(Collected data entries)
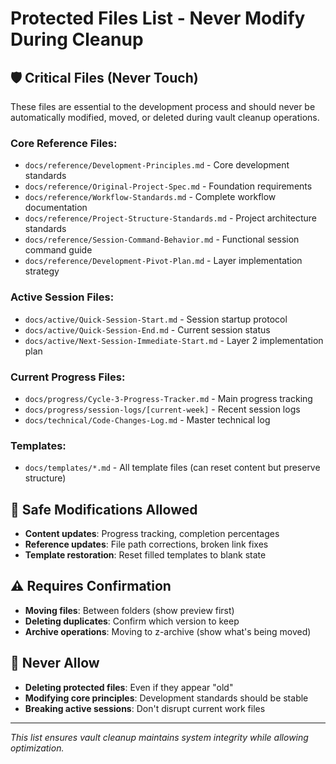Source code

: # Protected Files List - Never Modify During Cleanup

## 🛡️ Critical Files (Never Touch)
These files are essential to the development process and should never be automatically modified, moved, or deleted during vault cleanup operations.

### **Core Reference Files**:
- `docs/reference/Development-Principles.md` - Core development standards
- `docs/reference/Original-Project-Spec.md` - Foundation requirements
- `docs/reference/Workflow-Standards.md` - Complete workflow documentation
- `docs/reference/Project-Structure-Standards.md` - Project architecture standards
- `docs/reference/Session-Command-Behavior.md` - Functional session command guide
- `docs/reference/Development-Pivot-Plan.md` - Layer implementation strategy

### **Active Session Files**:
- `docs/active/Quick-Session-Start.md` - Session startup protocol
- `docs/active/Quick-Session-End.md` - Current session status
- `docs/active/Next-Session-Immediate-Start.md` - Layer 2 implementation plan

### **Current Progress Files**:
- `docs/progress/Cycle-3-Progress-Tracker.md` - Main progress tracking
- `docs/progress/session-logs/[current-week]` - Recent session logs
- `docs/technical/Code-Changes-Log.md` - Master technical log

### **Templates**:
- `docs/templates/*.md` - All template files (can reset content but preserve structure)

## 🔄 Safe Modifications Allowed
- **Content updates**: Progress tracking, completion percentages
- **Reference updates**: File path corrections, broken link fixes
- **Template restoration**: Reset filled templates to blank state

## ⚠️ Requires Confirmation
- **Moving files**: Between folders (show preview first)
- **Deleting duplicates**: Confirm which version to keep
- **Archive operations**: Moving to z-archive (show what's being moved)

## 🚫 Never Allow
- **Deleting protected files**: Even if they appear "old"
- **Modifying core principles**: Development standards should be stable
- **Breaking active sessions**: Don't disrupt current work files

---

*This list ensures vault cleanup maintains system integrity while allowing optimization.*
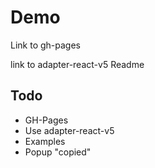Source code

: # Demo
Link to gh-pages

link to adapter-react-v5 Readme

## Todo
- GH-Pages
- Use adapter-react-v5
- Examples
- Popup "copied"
--
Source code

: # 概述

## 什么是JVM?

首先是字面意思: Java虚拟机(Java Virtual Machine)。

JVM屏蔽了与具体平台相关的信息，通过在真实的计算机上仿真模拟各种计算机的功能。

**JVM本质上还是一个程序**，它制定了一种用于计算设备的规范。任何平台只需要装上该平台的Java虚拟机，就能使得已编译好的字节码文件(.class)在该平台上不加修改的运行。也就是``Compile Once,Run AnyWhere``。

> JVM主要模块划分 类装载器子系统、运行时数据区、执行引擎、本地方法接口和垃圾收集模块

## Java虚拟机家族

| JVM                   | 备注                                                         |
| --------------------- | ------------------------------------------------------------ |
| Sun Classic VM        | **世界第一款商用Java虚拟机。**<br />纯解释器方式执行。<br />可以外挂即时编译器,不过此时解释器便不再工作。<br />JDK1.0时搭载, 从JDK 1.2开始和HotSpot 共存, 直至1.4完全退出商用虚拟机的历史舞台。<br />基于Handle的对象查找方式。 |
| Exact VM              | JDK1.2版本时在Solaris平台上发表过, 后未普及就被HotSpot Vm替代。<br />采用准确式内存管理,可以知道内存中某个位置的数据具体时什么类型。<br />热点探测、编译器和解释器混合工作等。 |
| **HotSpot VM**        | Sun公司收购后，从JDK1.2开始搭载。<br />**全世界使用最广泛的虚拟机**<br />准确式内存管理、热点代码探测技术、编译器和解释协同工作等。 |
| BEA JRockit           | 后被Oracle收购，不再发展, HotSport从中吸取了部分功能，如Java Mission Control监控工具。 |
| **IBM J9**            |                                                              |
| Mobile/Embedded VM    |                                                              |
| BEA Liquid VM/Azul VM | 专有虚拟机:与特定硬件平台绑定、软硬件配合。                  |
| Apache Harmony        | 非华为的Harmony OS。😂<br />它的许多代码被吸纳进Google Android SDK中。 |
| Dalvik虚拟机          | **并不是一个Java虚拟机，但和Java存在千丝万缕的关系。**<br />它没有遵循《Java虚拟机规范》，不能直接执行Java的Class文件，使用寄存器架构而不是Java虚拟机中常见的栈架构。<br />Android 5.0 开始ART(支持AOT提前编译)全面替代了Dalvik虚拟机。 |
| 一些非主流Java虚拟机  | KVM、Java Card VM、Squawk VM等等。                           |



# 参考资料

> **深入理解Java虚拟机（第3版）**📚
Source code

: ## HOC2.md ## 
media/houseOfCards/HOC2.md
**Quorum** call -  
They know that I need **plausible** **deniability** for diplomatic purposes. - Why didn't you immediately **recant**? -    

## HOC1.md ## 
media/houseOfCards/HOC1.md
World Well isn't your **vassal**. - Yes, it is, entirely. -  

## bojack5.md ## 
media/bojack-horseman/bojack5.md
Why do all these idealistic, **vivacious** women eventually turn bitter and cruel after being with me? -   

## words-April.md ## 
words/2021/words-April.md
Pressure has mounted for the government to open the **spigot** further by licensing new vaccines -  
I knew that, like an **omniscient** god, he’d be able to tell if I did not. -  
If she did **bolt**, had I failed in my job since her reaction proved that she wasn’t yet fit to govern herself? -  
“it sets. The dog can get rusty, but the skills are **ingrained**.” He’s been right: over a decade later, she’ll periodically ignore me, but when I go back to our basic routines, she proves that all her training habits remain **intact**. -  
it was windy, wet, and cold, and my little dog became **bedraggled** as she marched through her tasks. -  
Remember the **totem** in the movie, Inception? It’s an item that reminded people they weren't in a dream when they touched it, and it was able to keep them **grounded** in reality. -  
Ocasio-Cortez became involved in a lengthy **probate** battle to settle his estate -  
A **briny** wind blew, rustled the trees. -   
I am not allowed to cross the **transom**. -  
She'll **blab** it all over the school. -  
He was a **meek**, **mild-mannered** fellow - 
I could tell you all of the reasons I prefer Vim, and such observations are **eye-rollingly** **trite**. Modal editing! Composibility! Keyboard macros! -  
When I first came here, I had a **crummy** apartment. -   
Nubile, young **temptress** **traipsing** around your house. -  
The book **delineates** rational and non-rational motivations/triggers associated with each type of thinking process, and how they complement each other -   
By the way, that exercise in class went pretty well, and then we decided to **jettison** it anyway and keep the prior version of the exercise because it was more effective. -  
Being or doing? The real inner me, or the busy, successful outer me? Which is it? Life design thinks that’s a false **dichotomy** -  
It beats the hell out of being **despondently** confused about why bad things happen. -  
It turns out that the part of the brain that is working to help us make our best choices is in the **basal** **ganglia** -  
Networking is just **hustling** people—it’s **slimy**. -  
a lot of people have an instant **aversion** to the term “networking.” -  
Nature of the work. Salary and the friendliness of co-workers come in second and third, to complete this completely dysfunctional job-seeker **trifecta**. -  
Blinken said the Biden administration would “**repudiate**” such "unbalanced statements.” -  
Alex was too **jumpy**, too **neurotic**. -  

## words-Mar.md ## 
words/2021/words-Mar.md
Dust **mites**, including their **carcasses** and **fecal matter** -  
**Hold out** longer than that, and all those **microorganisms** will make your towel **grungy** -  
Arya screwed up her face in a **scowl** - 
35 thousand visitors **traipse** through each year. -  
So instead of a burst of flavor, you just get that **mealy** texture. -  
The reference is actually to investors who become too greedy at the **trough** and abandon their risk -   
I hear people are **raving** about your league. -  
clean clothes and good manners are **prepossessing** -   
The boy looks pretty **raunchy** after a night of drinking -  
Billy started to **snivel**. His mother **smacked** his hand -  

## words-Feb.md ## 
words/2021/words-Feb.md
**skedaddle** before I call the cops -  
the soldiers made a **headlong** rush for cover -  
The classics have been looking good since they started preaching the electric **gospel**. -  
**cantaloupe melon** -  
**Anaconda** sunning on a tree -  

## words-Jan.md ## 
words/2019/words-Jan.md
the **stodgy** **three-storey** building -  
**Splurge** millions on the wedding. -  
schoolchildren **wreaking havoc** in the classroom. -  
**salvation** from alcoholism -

▶ _EXERCISE AIM_
Taking the entries above, write out exactly each line from the one holding "They know that" to the one holding "media/bojack-horseman/bojack5.md", both included, and stop there.

▶ _EXERCISE RESPONSE_
They know that I need **plausible** **deniability** for diplomatic purposes. - Why didn't you immediately **recant**? -    

## HOC1.md ## 
media/houseOfCards/HOC1.md
World Well isn't your **vassal**. - Yes, it is, entirely. -  

## bojack5.md ## 
media/bojack-horseman/bojack5.md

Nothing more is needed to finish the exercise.